Hell Gate, by Washington Irving

Tales of a Traveller

About six miles from the renowned city of the Manhattoes, and in that Sound, or arm of the sea, which passes between the main land and Nassau or Long Island, there is a narrow strait, where the current is violently compressed between shouldering promontories, and horribly irritated and perplexed by rocks and shoals. Being at the best of times a very violent, hasty current, its takes these impediments in mighty dudgeon; boiling in whirlpools; brawling and fretting in ripples and breakers; and, in short, indulging in all kinds of wrong-headed paroxysms. At such times, woe to any unlucky vessel that ventures within its clutches.

This termagant humor is said to prevail only at half tides. At low water it is as pacific as any other stream. As the tide rises, it begins to fret; at half tide it rages and roars as if bellowing for more water; but when the tide is full it relapses again into quiet, and for a time seems almost to sleep as soundly as an alderman after dinner. It may be compared to an inveterate hard drinker, who is a peaceable fellow enough when he has no liquor at all, or when he has a skin full, but when half seas over plays the very devil.

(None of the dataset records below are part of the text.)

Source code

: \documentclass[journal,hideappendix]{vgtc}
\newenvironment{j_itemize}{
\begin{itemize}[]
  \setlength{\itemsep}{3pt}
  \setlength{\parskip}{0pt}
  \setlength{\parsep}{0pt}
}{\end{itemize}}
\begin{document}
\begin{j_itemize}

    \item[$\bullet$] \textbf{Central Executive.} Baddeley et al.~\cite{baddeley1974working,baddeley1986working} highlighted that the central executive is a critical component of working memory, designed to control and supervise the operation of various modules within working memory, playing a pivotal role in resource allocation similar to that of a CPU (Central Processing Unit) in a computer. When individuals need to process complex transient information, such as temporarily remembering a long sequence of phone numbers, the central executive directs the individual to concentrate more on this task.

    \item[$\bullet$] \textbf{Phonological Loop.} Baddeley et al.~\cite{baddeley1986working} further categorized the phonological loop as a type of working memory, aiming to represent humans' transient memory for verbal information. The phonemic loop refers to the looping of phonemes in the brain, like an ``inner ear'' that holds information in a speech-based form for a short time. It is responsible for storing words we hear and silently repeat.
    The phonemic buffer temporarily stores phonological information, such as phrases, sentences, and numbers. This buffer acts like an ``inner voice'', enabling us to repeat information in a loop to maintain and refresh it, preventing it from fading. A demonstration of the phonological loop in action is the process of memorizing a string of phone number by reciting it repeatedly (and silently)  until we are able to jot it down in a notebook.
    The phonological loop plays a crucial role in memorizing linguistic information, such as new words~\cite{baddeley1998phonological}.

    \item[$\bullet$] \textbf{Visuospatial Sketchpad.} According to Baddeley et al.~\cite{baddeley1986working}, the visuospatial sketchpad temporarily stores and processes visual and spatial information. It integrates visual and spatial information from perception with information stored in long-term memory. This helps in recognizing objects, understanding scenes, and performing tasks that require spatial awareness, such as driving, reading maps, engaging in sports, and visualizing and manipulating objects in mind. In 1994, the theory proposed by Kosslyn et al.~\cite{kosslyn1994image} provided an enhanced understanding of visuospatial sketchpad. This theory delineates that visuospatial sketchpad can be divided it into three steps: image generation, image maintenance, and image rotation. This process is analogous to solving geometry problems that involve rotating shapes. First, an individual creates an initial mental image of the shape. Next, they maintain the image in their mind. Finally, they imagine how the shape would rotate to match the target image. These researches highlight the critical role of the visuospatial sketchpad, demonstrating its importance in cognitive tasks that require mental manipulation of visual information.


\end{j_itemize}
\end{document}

This mighty, blustering, bullying little strait was a place of great Difficulty and danger to the Dutch navigators of ancient days; hectoring their tub-built barks in a most unruly style; whirling them about, in a manner to make any but a Dutchman giddy, and not unfrequently stranding them upon rocks and reefs. Whereupon out of sheer spleen they denominated it Hellegat (literally Hell Gut) and solemnly gave it over to the devil. This appellation has since been aptly rendered into English by the name of Hell Gate; and into nonsense by the name of Hurl Gate, according to certain foreign intruders who neither understood Dutch nor English. May St. Nicholas confound them!

From this strait to the city of the Manhattoes the borders of the Sound are greatly diversified; in one part, on the eastern shore of the island of Manhata and opposite Blackwell's Island, being very much broken and indented by rocky nooks, overhung with trees which give them a wild and romantic look.

The flux and reflux of the tide through this part of the Sound is extremely rapid, and the navigation troublesome, by reason of the whirling eddies and counter currents. I speak this from experience, having been much of a navigator of these small seas in my boyhood, and having more than once run the risk of shipwreck and drowning in the course of divers holiday voyages, to which in common with the Dutch urchins I was rather prone.

In the midst of this perilous strait, and hard by a group of rocks called "the Hen and Chickens," there lay in my boyish days the wreck of a vessel which had been entangled in the whirlpools and stranded during a storm. There was some wild story about this being the wreck of a pirate, and of some bloody murder, connected with it, which I cannot now recollect. Indeed, the desolate look of this forlorn hulk, and the fearful place where it lay rotting, were sufficient to awaken strange notions concerning it. A row of timber heads, blackened by time, peered above the surface at high water; but at low tide a considerable part of the hull was bare, and its great ribs or timbers, partly stripped of their planks, looked like the skeleton of some sea monster. There was also the stump of a mast, with a few ropes and blocks swinging about and whistling in the wind, while the sea gull wheeled and screamed around this melancholy carcass.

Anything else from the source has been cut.